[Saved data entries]
++++

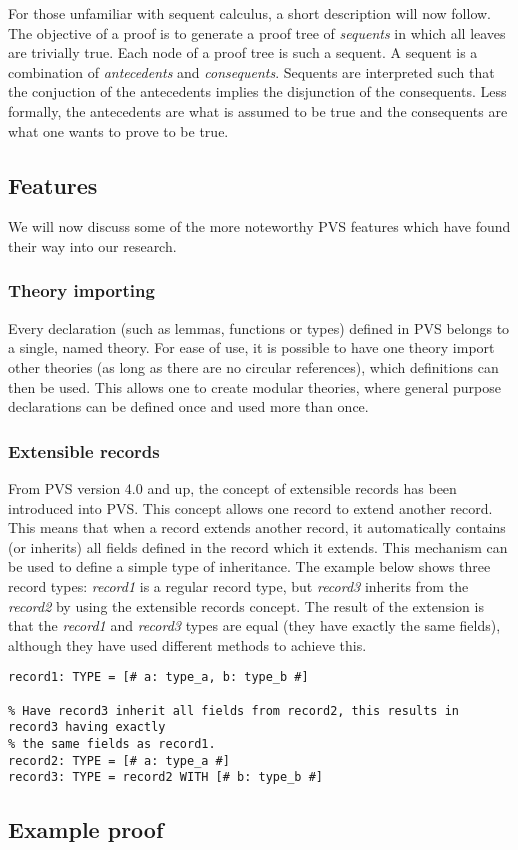 For those unfamiliar with sequent calculus, a short description will now follow. The objective of a proof is to generate a proof tree of \emph{sequents} in which all leaves are trivially true. Each node of a proof tree is such a sequent. A sequent is a combination of \emph{antecedents} and \emph{consequents}. Sequents are interpreted such that the conjuction of the antecedents implies the disjunction of the consequents. Less formally, the antecedents are what is assumed to be true and the consequents are what one wants to prove to be true.

\subsection{Features}
We will now discuss some of the more noteworthy PVS features which have found their way into our research.

\subsubsection{Theory importing}
Every declaration (such as lemmas, functions or types) defined in PVS belongs to a single, named theory. For ease of use, it is possible to have one theory import other theories (as long as there are no circular references), which definitions can then be used. This allows one to create modular theories, where general purpose declarations can be defined once and used more than once.

\subsubsection{Extensible records}
From PVS version 4.0 and up, the concept of extensible records has been introduced into PVS. This concept allows one record to extend another record. This means that when a record extends another record, it automatically contains (or inherits) all fields defined in the record which it extends. This mechanism can be used to define a simple type of inheritance. The example below shows three record types: \emph{record1} is a regular record type, but \emph{record3} inherits from the \emph{record2} by using the extensible records concept. The result of the extension is that the \emph{record1} and \emph{record3} types are equal (they have exactly the same fields), although they have used different methods to achieve this.

\lstset{language=PVS}
\begin{lstlisting}[caption={PVS: example of the extensible records mechanism.}]
% record1 does not inherit any fields, it defines them all itself.
record1: TYPE = [# a: type_a, b: type_b #]

% Have record3 inherit all fields from record2, this results in record3 having exactly
% the same fields as record1.
record2: TYPE = [# a: type_a #]
record3: TYPE = record2 WITH [# b: type_b #]
\end{lstlisting}

\subsection{Example proof}

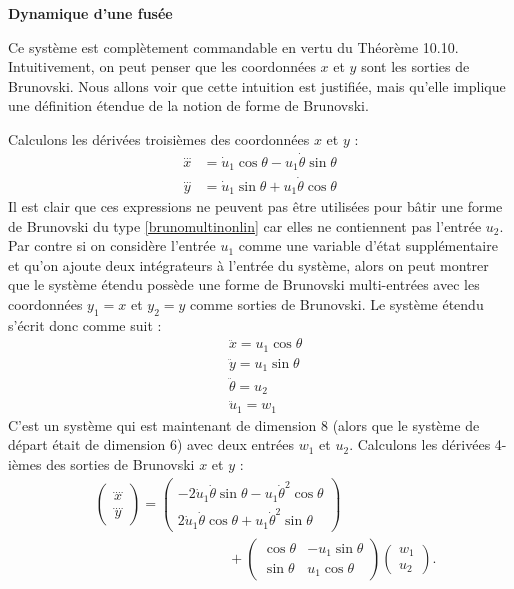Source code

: \begin{theoreme}
\begin{exemple}{\bf Dynamique d'une fusée}
\end{exemple}
Ce système est complètement commandable en vertu du Théorème 10.10. Intuitivement, on peut penser que les coordonnées $x$ et $y$ sont les sorties de Brunovski. Nous allons voir que cette intuition est justifiée, mais qu'elle implique une définition étendue de la notion de forme de Brunovski.

Calculons les dérivées troisièmes des coordonnées $x$ et $y$ :
\begin{align*}
\stackrel{\dots}{x} &= \dot u_1 \cos \theta - u_1 \dot \theta \sin \theta \\
\stackrel{\dots}{y} &= \dot u_1 \sin \theta + u_1 \dot \theta \cos \theta
\end{align*}
Il est clair que ces expressions ne peuvent pas être utilisées pour bâtir une forme de Brunovski du type \eqref{brunomultinonlin} car elles ne contiennent pas l'entrée $u_2$. Par contre si on considère l'entrée $u_1$ comme une variable d'état supplémentaire et qu'on ajoute deux intégrateurs à l'entrée du système, alors on peut montrer que le système étendu possède une forme de Brunovski multi-entrées avec les coordonnées $y_1 = x$ et $y_2 = y$ comme sorties de Brunovski. Le système étendu s'écrit donc comme suit :
\begin{align} \label{etendufusee}
&\ddot x = u_1 \cos \theta \nonumber \\
&\ddot y = u_1 \sin \theta \nonumber \\
&\ddot \theta = u_2 \\
&\ddot u_1 = w_1 \nonumber
\end{align}
C'est un système qui est maintenant de dimension 8 (alors que le système de départ était de dimension 6) avec deux entrées $w_1$ et $u_2$. Calculons les dérivées 4-ièmes des sorties de Brunovski $x$ et $y$ :
\begin{align}
&\left(\begin{array}{c}\stackrel{....}{x} \\ \stackrel{....}{y} \end{array}\right) = \left(\begin{array}{c}-2\dot u_1 \dot \theta \sin \theta - u_1 \dot \theta^2 \cos \theta 
 \\ 2\dot u_1 \dot \theta \cos \theta + u_1 \dot \theta^2 \sin \theta\end{array}\right) \nonumber \\
&\hspace{4cm} + \left(\begin{array}{cc}\cos \theta & -u_1 \sin \theta \\\sin \theta & u_1 \cos \theta\end{array}\right)\left(\begin{array}{c}w_1 \\u_2\end{array}\right). \label{brunofusee}

\end{align}
\end{theoreme}
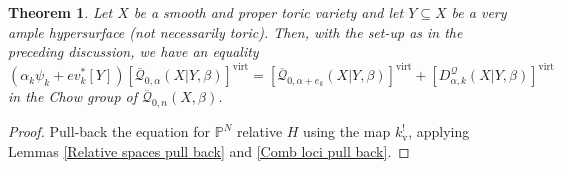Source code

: \documentclass[11pt]{amsart}
\newcommand{\Q}[4]{\overline{\mathcal Q}_{#1,#2}(#3,#4)}
\newcommand{\PP}{\mathbb P}
\newcommand{\virt}[1]{[#1]^{\operatorname{virt}}}
\theoremstyle{plain}
\newtheorem{thm}{Theorem}[section]
\theoremstyle{definition}
\begin{document}
\begin{thm} Let $X$ be a smooth and proper toric variety and let $Y \subseteq X$ be a very ample hypersurface (not necessarily toric). Then, with the set-up as in the preceding discussion, we have an equality
\begin{equation*} (\alpha_k \psi_k + ev_k^* [Y]) \virt{\Q{0}{\alpha}{X|Y}{\beta}} = \virt{\Q{0}{\alpha+e_k}{X|Y}{\beta}} + \virt{D^\mathcal{Q}_{\alpha,k}(X|Y,\beta)} \end{equation*}
in the Chow group of $\Q{0}{n}{X}{\beta}$. \end{thm}
\begin{proof} Pull-back the equation for $\PP^N$ relative $H$ using the map $k_{\text{v}}^!$, applying Lemmas \ref{Relative spaces pull back} and \ref{Comb loci pull back}. \end{proof}








\newpage
\end{document}
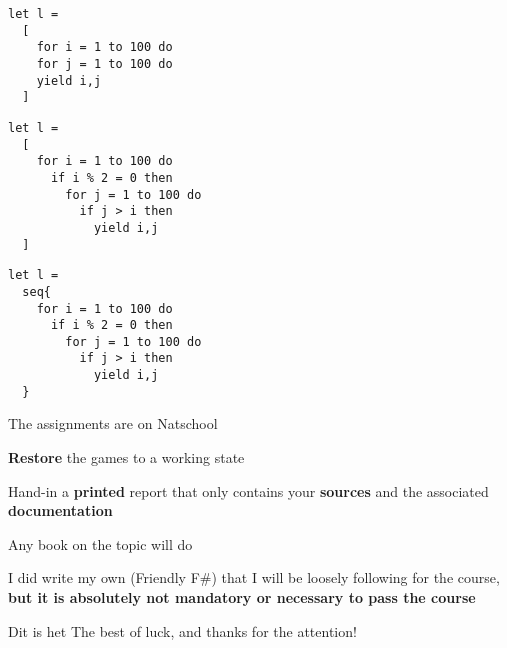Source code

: \documentclass{beamer}
\begin{document}
\begin{frame}[fragile]
\begin{lstlisting}
let l =
  [
    for i = 1 to 100 do 
    for j = 1 to 100 do 
    yield i,j
  ]
\end{lstlisting}
\end{frame}

\begin{frame}[fragile]
\begin{lstlisting}
let l =
  [
    for i = 1 to 100 do 
      if i % 2 = 0 then
        for j = 1 to 100 do 
          if j > i then
            yield i,j
  ]
\end{lstlisting}
\end{frame}

\begin{frame}[fragile]
\begin{lstlisting}
let l =
  seq{
    for i = 1 to 100 do 
      if i % 2 = 0 then
        for j = 1 to 100 do 
          if j > i then
            yield i,j
  }
\end{lstlisting}
\end{frame}



\begin{slide}{
\item The assignments are on Natschool
\item \textbf{Restore} the games to a working state
\item Hand-in a \textbf{printed} report that only contains your \textbf{sources} and the associated \textbf{documentation}
}\end{slide}

\begin{slide}{
\item Any book on the topic will do
\item I did write my own (Friendly F\#) that I will be loosely following for the course, \textbf{but it is absolutely not mandatory or necessary to pass the course}
}\end{slide}


\begin{frame}{Dit is het}
\center
\fontsize{18pt}{7.2}\selectfont
The best of luck, and thanks for the attention!
\end{frame}
\end{document}
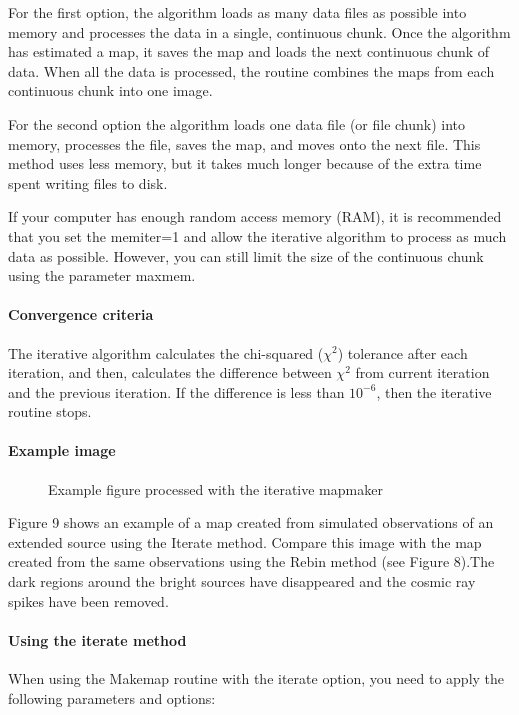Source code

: \documentclass[twoside,11pt]{article}
\renewcommand{\_}{\texttt{\symbol{95}}}
\begin{document}
For the first option, the algorithm loads as many data files as
possible into memory and processes the data in a single, continuous
chunk. Once the algorithm has estimated a map, it saves the map and
loads the next continuous chunk of data. When all the data is
processed, the routine combines the maps from each continuous chunk
into one image.

For the second option the algorithm loads one data file (or file
chunk) into memory, processes the file, saves the map, and moves onto
the next file. This method uses less memory, but it takes much longer
because of the extra time spent writing files to disk.

If your computer has enough random access memory (RAM), it is
recommended that you set the memiter=1 and allow the iterative
algorithm to process as much data as possible. However, you can still
limit the size of the continuous chunk using the parameter maxmem.

\paragraph{Convergence criteria}

The iterative algorithm calculates the chi-squared ($\chi^2$)
tolerance after each iteration, and then, calculates the difference
between $\chi^2$ from current iteration and the previous iteration. If
the difference is less than $10^{-6}$, then the iterative routine
stops.

\paragraph{Example image}

\begin{figure}
\caption{Example figure processed with the iterative mapmaker}
\end{figure}

Figure 9 shows an example of a map created from simulated observations
of an extended source using the Iterate method. Compare this image
with the map created from the same observations using the Rebin method
(see Figure 8).The dark regions around the bright sources have
disappeared and the cosmic ray spikes have been removed.


\paragraph{Using the iterate method}
When using the Makemap routine with the iterate option, you need to apply
the following parameters and options:
\end{document}
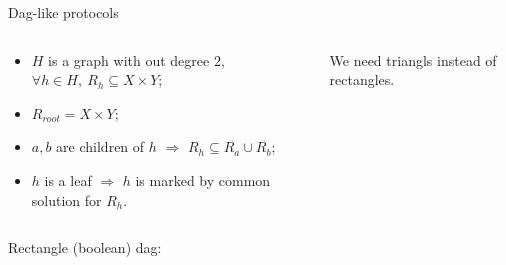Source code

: \begin{frame}{Dag-like protocols}
    \vspace{-0.8cm}
    \begin{columns}[t]
        \begin{column}{0.58\textwidth}
            \begin{itemize}
                \item $H$ is a graph with out degree $2$, $\forall h \in H, ~ R_h \subseteq X \times Y$;
                \item $R_{root} = X \times Y$;
                \item $a, b$ are children of $h$ $\Rightarrow$ $R_{h} \subseteq R_{a} \cup R_{b}$;
                \item $h$ is a leaf $\Rightarrow$ $h$ is marked by common solution for $R_h$.
            \end{itemize}
        \end{column}

		\begin{column}{0.38\textwidth}
            \begin{center}
                
            \end{center}
		\end{column}

        We need \alert{triangls} instead of rectangles.
	\end{columns}

    \pause
    \begin{center}
        Rectangle (boolean) dag:
        
        \vspace{0.2cm}
        
    \end{center}

\end{frame}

++++

Action item: Where a picture appears in the records above, omit it, and transcribe exactly the stretch of lines from the one with "We will now" through the one with "Ce système est".

Solved problem:
We will now discuss some of the more noteworthy PVS features which have found their way into our research.

\subsubsection{Theory importing}
Every declaration (such as lemmas, functions or types) defined in PVS belongs to a single, named theory. For ease of use, it is possible to have one theory import other theories (as long as there are no circular references), which definitions can then be used. This allows one to create modular theories, where general purpose declarations can be defined once and used more than once.

\subsubsection{Extensible records}
From PVS version 4.0 and up, the concept of extensible records has been introduced into PVS. This concept allows one record to extend another record. This means that when a record extends another record, it automatically contains (or inherits) all fields defined in the record which it extends. This mechanism can be used to define a simple type of inheritance. The example below shows three record types: \emph{record1} is a regular record type, but \emph{record3} inherits from the \emph{record2} by using the extensible records concept. The result of the extension is that the \emph{record1} and \emph{record3} types are equal (they have exactly the same fields), although they have used different methods to achieve this.

\lstset{language=PVS}
\begin{lstlisting}[caption={PVS: example of the extensible records mechanism.}]
% record1 does not inherit any fields, it defines them all itself.
record1: TYPE = [# a: type_a, b: type_b #]

% Have record3 inherit all fields from record2, this results in record3 having exactly
% the same fields as record1.
record2: TYPE = [# a: type_a #]
record3: TYPE = record2 WITH [# b: type_b #]
\end{lstlisting}

\subsection{Example proof}

Source code

: \begin{theoreme}
\begin{exemple}{\bf Dynamique d'une fusée}
\end{exemple}
Ce système est complètement commandable en vertu du Théorème 10.10. Intuitivement, on peut penser que les coordonnées $x$ et $y$ sont les sorties de Brunovski. Nous allons voir que cette intuition est justifiée, mais qu'elle implique une définition étendue de la notion de forme de Brunovski.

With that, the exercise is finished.